The gap modulation by effectively external control is an intriguing feature of the black phosphorene which may enable a flexible design and optimization of electronics. In this paper, combined electric field and external strain effects are systematically investigated to tailor the electrical properties of bilayer black phosphorene (BP) in four stacking order by using density functional theory (DFT). The electronic structures and density of states of bilayer black phosphorene can be modulated by the two external controls, the direct semiconductor-indirect semiconductor-metal transitions emerge under uniaxial in-plain strains and vertical electric field. The band gap is more likely to be modulated by the electric field under compressive strain along armchair direction for the AB stacking structures. The greater the compressive strain, the gap closed at a lower electric field. The partial density of states (PDOS) shows the energy band was mainly contributed by p orbital, and the partial charge density of the VBM and CBM further indicates the shifting trend of electrons and holes between the double layers. Our results provide potential reference information for nano-electronic and optoelectronic applications.

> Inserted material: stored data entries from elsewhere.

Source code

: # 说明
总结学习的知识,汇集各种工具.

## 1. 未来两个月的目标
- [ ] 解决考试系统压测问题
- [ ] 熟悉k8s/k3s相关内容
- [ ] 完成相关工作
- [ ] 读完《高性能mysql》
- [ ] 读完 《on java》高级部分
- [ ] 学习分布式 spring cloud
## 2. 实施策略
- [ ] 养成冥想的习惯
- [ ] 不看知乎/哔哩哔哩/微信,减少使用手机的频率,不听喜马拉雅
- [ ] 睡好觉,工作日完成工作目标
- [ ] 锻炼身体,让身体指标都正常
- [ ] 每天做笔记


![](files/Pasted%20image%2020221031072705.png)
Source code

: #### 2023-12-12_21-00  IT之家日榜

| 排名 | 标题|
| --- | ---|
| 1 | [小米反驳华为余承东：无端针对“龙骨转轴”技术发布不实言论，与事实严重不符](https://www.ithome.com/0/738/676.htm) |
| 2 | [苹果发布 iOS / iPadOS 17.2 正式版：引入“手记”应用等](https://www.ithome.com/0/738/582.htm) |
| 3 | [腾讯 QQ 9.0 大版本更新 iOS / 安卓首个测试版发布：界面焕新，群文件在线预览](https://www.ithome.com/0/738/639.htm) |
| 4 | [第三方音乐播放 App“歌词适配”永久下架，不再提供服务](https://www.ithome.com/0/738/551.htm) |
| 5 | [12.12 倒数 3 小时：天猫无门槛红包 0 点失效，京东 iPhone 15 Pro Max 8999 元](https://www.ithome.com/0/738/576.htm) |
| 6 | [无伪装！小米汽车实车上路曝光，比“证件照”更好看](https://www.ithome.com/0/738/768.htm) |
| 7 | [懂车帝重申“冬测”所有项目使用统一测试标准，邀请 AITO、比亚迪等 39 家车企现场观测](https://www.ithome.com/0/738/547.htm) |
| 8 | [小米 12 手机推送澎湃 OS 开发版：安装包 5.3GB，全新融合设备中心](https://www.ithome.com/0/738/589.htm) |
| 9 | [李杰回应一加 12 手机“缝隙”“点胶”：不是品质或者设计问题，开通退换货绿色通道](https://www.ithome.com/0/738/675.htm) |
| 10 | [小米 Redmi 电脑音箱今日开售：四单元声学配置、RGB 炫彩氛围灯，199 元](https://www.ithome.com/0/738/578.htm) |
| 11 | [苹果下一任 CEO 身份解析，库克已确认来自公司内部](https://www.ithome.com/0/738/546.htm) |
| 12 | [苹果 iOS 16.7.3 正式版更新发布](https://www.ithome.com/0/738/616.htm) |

通过有效的外部控制进行间隙调制是黑磷烯的一个有趣特征，它可以实现电子设备的灵活设计和优化。在本文中，系统地研究了电场和外部应变效应的组合，以通过使用密度泛函理论 (DFT) 以四种堆叠顺序定制双层黑磷烯 (BP) 的电性能。双层黑磷烯的电子结构和态密度可以通过两个外部控制进行调制，在单轴平面应变和垂直电场下出现直接半导体-间接半导体-金属跃迁。对于 AB 堆叠结构，带隙更可能在沿扶手椅方向的压缩应变下受电场调制。压缩应变越大，间隙在较低的电场下闭合。部分态密度（PDOS）表明能带主要由 p 轨道贡献，VBM 和 CBM 的部分电荷密度进一步表明双电层之间电子和空穴的移动趋势。我们的结果为纳米电子和光电应用提供了潜在的参考信息。